When the data below is printed, every line must match exactly and the images must be absent.

━━━ Records provided ━━━

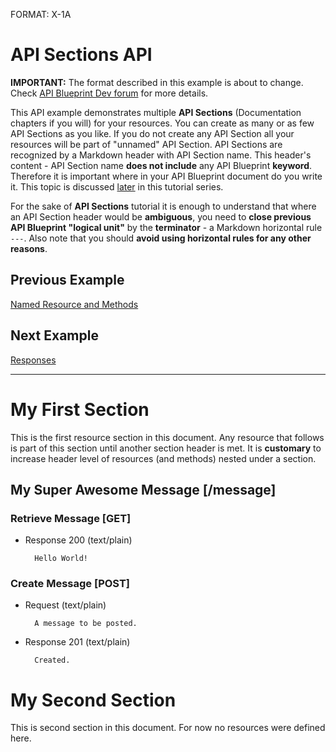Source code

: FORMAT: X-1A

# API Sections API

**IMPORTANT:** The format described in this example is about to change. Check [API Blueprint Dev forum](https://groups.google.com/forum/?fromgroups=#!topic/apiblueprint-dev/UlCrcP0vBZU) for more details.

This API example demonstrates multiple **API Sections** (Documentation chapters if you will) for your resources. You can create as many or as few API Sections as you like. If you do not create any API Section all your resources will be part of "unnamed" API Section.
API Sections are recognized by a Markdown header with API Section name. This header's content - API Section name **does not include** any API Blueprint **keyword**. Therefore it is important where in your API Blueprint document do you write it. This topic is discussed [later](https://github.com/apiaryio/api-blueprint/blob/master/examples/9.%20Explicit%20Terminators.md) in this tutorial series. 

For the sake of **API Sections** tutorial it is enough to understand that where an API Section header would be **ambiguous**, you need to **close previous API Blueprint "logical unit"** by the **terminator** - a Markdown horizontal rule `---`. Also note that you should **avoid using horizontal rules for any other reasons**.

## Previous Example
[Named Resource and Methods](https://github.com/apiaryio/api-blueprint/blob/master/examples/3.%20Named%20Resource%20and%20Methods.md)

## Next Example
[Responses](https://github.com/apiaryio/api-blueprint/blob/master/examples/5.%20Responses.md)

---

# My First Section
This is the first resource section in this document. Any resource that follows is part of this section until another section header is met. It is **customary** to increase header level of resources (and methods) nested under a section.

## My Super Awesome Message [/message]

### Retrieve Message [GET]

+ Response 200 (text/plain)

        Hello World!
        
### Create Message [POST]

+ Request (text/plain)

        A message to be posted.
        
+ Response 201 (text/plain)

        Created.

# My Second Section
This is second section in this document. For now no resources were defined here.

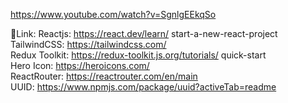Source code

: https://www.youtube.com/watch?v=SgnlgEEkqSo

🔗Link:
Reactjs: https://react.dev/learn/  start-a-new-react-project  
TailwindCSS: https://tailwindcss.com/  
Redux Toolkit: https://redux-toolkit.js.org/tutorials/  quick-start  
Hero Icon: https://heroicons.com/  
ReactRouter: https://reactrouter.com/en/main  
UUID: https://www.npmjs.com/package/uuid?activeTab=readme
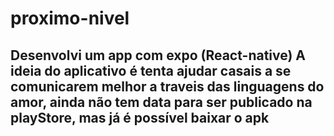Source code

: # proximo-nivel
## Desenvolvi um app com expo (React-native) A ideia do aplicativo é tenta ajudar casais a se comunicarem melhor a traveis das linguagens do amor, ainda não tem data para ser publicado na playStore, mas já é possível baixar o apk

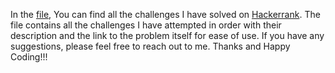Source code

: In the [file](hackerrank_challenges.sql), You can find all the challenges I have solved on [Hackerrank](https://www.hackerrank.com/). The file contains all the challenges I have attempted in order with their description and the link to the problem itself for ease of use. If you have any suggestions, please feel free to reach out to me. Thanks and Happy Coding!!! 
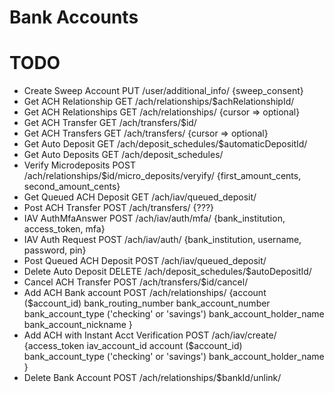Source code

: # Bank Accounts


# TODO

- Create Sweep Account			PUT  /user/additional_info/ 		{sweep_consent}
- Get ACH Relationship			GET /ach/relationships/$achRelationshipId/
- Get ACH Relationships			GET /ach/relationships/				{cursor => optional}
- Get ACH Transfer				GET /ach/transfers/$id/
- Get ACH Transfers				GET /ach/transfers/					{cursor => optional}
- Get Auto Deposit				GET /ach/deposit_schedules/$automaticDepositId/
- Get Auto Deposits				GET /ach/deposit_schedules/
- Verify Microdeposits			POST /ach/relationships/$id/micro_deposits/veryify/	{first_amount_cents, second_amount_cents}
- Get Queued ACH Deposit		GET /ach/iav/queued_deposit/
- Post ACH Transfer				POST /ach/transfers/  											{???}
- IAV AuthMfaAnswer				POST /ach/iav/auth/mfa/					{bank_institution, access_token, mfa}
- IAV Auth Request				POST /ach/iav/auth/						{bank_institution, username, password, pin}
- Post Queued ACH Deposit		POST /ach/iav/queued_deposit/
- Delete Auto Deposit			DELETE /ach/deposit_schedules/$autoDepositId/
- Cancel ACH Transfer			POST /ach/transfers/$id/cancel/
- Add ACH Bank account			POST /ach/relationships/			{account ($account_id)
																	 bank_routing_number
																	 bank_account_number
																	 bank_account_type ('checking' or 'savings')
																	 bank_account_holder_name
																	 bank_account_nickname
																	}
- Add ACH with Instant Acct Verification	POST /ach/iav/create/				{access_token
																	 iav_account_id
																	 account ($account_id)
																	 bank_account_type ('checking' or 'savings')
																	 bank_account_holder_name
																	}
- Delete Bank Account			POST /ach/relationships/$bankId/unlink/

━━━

Task result:
Source code

: FORMAT: X-1A

# API Sections API

**IMPORTANT:** The format described in this example is about to change. Check [API Blueprint Dev forum](https://groups.google.com/forum/?fromgroups=#!topic/apiblueprint-dev/UlCrcP0vBZU) for more details.

This API example demonstrates multiple **API Sections** (Documentation chapters if you will) for your resources. You can create as many or as few API Sections as you like. If you do not create any API Section all your resources will be part of "unnamed" API Section.
API Sections are recognized by a Markdown header with API Section name. This header's content - API Section name **does not include** any API Blueprint **keyword**. Therefore it is important where in your API Blueprint document do you write it. This topic is discussed [later](https://github.com/apiaryio/api-blueprint/blob/master/examples/9.%20Explicit%20Terminators.md) in this tutorial series. 

For the sake of **API Sections** tutorial it is enough to understand that where an API Section header would be **ambiguous**, you need to **close previous API Blueprint "logical unit"** by the **terminator** - a Markdown horizontal rule `---`. Also note that you should **avoid using horizontal rules for any other reasons**.

## Previous Example
[Named Resource and Methods](https://github.com/apiaryio/api-blueprint/blob/master/examples/3.%20Named%20Resource%20and%20Methods.md)

## Next Example
[Responses](https://github.com/apiaryio/api-blueprint/blob/master/examples/5.%20Responses.md)

---

# My First Section
This is the first resource section in this document. Any resource that follows is part of this section until another section header is met. It is **customary** to increase header level of resources (and methods) nested under a section.

## My Super Awesome Message [/message]

### Retrieve Message [GET]

+ Response 200 (text/plain)

        Hello World!
        
### Create Message [POST]

+ Request (text/plain)

        A message to be posted.
        
+ Response 201 (text/plain)

        Created.

# My Second Section
This is second section in this document. For now no resources were defined here.

Source code

: https://www.youtube.com/watch?v=SgnlgEEkqSo

🔗Link:
Reactjs: https://react.dev/learn/  start-a-new-react-project  
TailwindCSS: https://tailwindcss.com/  
Redux Toolkit: https://redux-toolkit.js.org/tutorials/  quick-start  
Hero Icon: https://heroicons.com/  
ReactRouter: https://reactrouter.com/en/main  
UUID: https://www.npmjs.com/package/uuid?activeTab=readme
Source code

: # proximo-nivel
## Desenvolvi um app com expo (React-native) A ideia do aplicativo é tenta ajudar casais a se comunicarem melhor a traveis das linguagens do amor, ainda não tem data para ser publicado na playStore, mas já é possível baixar o apk

Source code

: In the [file](hackerrank_challenges.sql), You can find all the challenges I have solved on [Hackerrank](https://www.hackerrank.com/). The file contains all the challenges I have attempted in order with their description and the link to the problem itself for ease of use. If you have any suggestions, please feel free to reach out to me. Thanks and Happy Coding!!! 
Source code

: # Bank Accounts


# TODO

- Create Sweep Account			PUT  /user/additional_info/ 		{sweep_consent}
- Get ACH Relationship			GET /ach/relationships/$achRelationshipId/
- Get ACH Relationships			GET /ach/relationships/				{cursor => optional}
- Get ACH Transfer				GET /ach/transfers/$id/
- Get ACH Transfers				GET /ach/transfers/					{cursor => optional}
- Get Auto Deposit				GET /ach/deposit_schedules/$automaticDepositId/
- Get Auto Deposits				GET /ach/deposit_schedules/
- Verify Microdeposits			POST /ach/relationships/$id/micro_deposits/veryify/	{first_amount_cents, second_amount_cents}
- Get Queued ACH Deposit		GET /ach/iav/queued_deposit/
- Post ACH Transfer				POST /ach/transfers/  											{???}
- IAV AuthMfaAnswer				POST /ach/iav/auth/mfa/					{bank_institution, access_token, mfa}
- IAV Auth Request				POST /ach/iav/auth/						{bank_institution, username, password, pin}
- Post Queued ACH Deposit		POST /ach/iav/queued_deposit/
- Delete Auto Deposit			DELETE /ach/deposit_schedules/$autoDepositId/
- Cancel ACH Transfer			POST /ach/transfers/$id/cancel/
- Add ACH Bank account			POST /ach/relationships/			{account ($account_id)
																	 bank_routing_number
																	 bank_account_number
																	 bank_account_type ('checking' or 'savings')
																	 bank_account_holder_name
																	 bank_account_nickname
																	}
- Add ACH with Instant Acct Verification	POST /ach/iav/create/				{access_token
																	 iav_account_id
																	 account ($account_id)
																	 bank_account_type ('checking' or 'savings')
																	 bank_account_holder_name
																	}
- Delete Bank Account			POST /ach/relationships/$bankId/unlink/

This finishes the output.